Rampant C-to-U deamination accounts for the intrinsically high mutation rate in SARS-CoV-2 spike gene

Abstract
The high mutation rate of SARS-CoV-2 largely complicates our control of the pandemic. Particularly, it is currently unclear why the spike (S) gene has extraordinarily high mutation rate among all SARS-CoV-2 genes. By analyzing the occurrence of fixed synonymous mutations between SARS-CoV-2 and RaTG13, and profiling the DAF (derived allele frequency) of polymorphic synonymous sites among millions of world-wide SARS-CoV-2 strains, we found that both fixed and polymorphic mutations show higher mutation rates in S gene than other genes.
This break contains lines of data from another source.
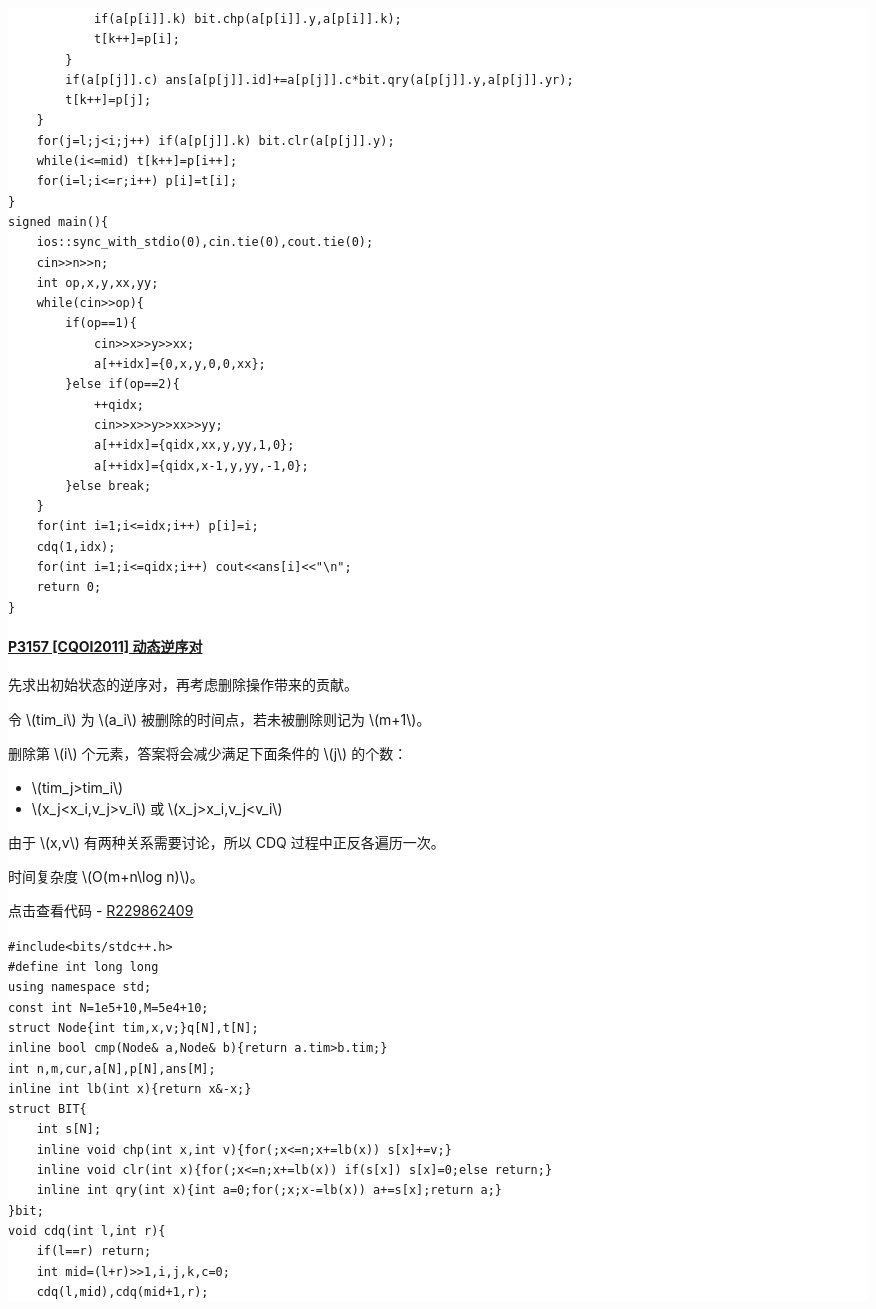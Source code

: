     			if(a[p[i]].k) bit.chp(a[p[i]].y,a[p[i]].k);
    			t[k++]=p[i];
    		}
    		if(a[p[j]].c) ans[a[p[j]].id]+=a[p[j]].c*bit.qry(a[p[j]].y,a[p[j]].yr);
    		t[k++]=p[j];
    	}
    	for(j=l;j<i;j++) if(a[p[j]].k) bit.clr(a[p[j]].y);
    	while(i<=mid) t[k++]=p[i++];
    	for(i=l;i<=r;i++) p[i]=t[i];
    }
    signed main(){
    	ios::sync_with_stdio(0),cin.tie(0),cout.tie(0);
    	cin>>n>>n;
    	int op,x,y,xx,yy;
    	while(cin>>op){
    		if(op==1){
    			cin>>x>>y>>xx;
    			a[++idx]={0,x,y,0,0,xx};
    		}else if(op==2){
    			++qidx;
    			cin>>x>>y>>xx>>yy;
    			a[++idx]={qidx,xx,y,yy,1,0};
    			a[++idx]={qidx,x-1,y,yy,-1,0};
    		}else break;
    	}
    	for(int i=1;i<=idx;i++) p[i]=i;
    	cdq(1,idx);
    	for(int i=1;i<=qidx;i++) cout<<ans[i]<<"\n";
    	return 0;
    }

#### [P3157 \[CQOI2011\] 动态逆序对](https://www.luogu.com.cn/problem/P3157)

先求出初始状态的逆序对，再考虑删除操作带来的贡献。

令 \\(tim\_i\\) 为 \\(a\_i\\) 被删除的时间点，若未被删除则记为 \\(m+1\\)。

删除第 \\(i\\) 个元素，答案将会减少满足下面条件的 \\(j\\) 的个数：

*   \\(tim\_j>tim\_i\\)
*   \\(x\_j<x\_i,v\_j>v\_i\\) 或 \\(x\_j>x\_i,v\_j<v\_i\\)

由于 \\(x,v\\) 有两种关系需要讨论，所以 CDQ 过程中正反各遍历一次。

时间复杂度 \\(O(m+n\\log n)\\)。

点击查看代码 - [R229862409](https://www.luogu.com.cn/record/229862409)

    #include<bits/stdc++.h>
    #define int long long
    using namespace std;
    const int N=1e5+10,M=5e4+10;
    struct Node{int tim,x,v;}q[N],t[N];
    inline bool cmp(Node& a,Node& b){return a.tim>b.tim;}
    int n,m,cur,a[N],p[N],ans[M];
    inline int lb(int x){return x&-x;}
    struct BIT{
    	int s[N];
    	inline void chp(int x,int v){for(;x<=n;x+=lb(x)) s[x]+=v;}
    	inline void clr(int x){for(;x<=n;x+=lb(x)) if(s[x]) s[x]=0;else return;}
    	inline int qry(int x){int a=0;for(;x;x-=lb(x)) a+=s[x];return a;}
    }bit;
    void cdq(int l,int r){
    	if(l==r) return;
    	int mid=(l+r)>>1,i,j,k,c=0;
    	cdq(l,mid),cdq(mid+1,r);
The majority of mutation is C-to-T, representing the APOBEC-mediated C-to-U deamination instead of the previously-proposed A-to-I deamination. Both in silico and in vivo evidences indicated that S gene is more likely to be single-stranded compared to other SARS-CoV-2 genes, agreeing with the APOBEC preference on ssRNA. We conclude that the single-stranded property of S gene makes itself a favorable target for C-to-U deamination, leading to its excessively high mutation rate compared to other non-S genes. In conclusion, APOBEC, rather than ADAR, is the “editor-in-chief” of SARS-CoV-2 RNAs. This work helps us understand the molecular mechanism underlying the mutation and evolution of SARS-CoV-2, and is believed to contribute to the control of the pandemic.